## TASK OBJECTIVE:
What's needed: every entry, printed exactly, minus the images.

## MATERIAL FOR THIS TASK:
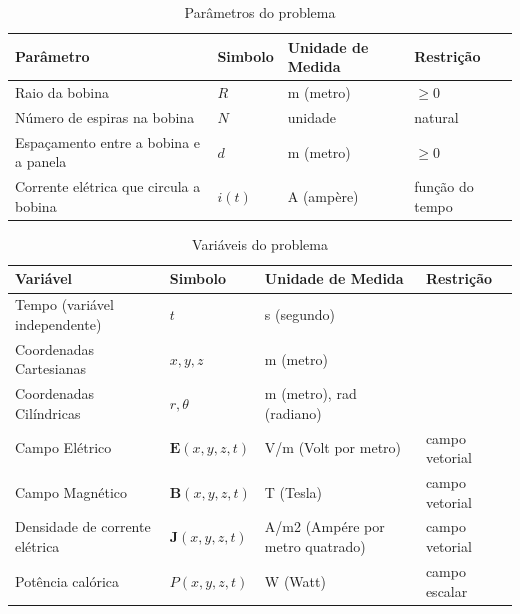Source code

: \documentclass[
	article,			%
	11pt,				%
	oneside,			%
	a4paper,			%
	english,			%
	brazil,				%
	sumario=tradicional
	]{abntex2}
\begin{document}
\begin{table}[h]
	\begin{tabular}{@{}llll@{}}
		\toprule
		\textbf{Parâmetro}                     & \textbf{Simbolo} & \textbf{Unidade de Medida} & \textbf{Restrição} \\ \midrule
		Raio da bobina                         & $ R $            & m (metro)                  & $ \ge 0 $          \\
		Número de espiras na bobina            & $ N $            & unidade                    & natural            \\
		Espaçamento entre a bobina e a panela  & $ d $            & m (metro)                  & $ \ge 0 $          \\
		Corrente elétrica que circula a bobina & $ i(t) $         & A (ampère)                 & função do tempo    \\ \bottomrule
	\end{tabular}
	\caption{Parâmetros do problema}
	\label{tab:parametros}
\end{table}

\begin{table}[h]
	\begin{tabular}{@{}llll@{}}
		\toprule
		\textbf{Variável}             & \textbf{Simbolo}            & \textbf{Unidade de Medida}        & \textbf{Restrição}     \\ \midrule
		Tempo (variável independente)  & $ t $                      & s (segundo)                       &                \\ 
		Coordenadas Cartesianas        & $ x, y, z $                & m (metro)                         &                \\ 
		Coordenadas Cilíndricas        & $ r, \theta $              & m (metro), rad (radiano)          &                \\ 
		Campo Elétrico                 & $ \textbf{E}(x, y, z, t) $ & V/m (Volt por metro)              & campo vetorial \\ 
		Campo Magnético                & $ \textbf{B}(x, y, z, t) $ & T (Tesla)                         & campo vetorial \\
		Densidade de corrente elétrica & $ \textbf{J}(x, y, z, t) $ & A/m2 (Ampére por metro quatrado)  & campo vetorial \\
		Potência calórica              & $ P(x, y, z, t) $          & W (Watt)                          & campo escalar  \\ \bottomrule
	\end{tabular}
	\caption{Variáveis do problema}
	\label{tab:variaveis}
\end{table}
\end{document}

## RESULT:
Source code

: \documentclass[
	article,			%
	11pt,				%
	oneside,			%
	a4paper,			%
	english,			%
	brazil,				%
	sumario=tradicional
	]{abntex2}
\begin{document}
\begin{table}[h]
	\begin{tabular}{@{}llll@{}}
		\toprule
		\textbf{Parâmetro}                     & \textbf{Simbolo} & \textbf{Unidade de Medida} & \textbf{Restrição} \\ \midrule
		Raio da bobina                         & $ R $            & m (metro)                  & $ \ge 0 $          \\
		Número de espiras na bobina            & $ N $            & unidade                    & natural            \\
		Espaçamento entre a bobina e a panela  & $ d $            & m (metro)                  & $ \ge 0 $          \\
		Corrente elétrica que circula a bobina & $ i(t) $         & A (ampère)                 & função do tempo    \\ \bottomrule
	\end{tabular}
	\caption{Parâmetros do problema}
	\label{tab:parametros}
\end{table}

\begin{table}[h]
	\begin{tabular}{@{}llll@{}}
		\toprule
		\textbf{Variável}             & \textbf{Simbolo}            & \textbf{Unidade de Medida}        & \textbf{Restrição}     \\ \midrule
		Tempo (variável independente)  & $ t $                      & s (segundo)                       &                \\ 
		Coordenadas Cartesianas        & $ x, y, z $                & m (metro)                         &                \\ 
		Coordenadas Cilíndricas        & $ r, \theta $              & m (metro), rad (radiano)          &                \\ 
		Campo Elétrico                 & $ \textbf{E}(x, y, z, t) $ & V/m (Volt por metro)              & campo vetorial \\ 
		Campo Magnético                & $ \textbf{B}(x, y, z, t) $ & T (Tesla)                         & campo vetorial \\
		Densidade de corrente elétrica & $ \textbf{J}(x, y, z, t) $ & A/m2 (Ampére por metro quatrado)  & campo vetorial \\
		Potência calórica              & $ P(x, y, z, t) $          & W (Watt)                          & campo escalar  \\ \bottomrule
	\end{tabular}
	\caption{Variáveis do problema}
	\label{tab:variaveis}
\end{table}
\end{document}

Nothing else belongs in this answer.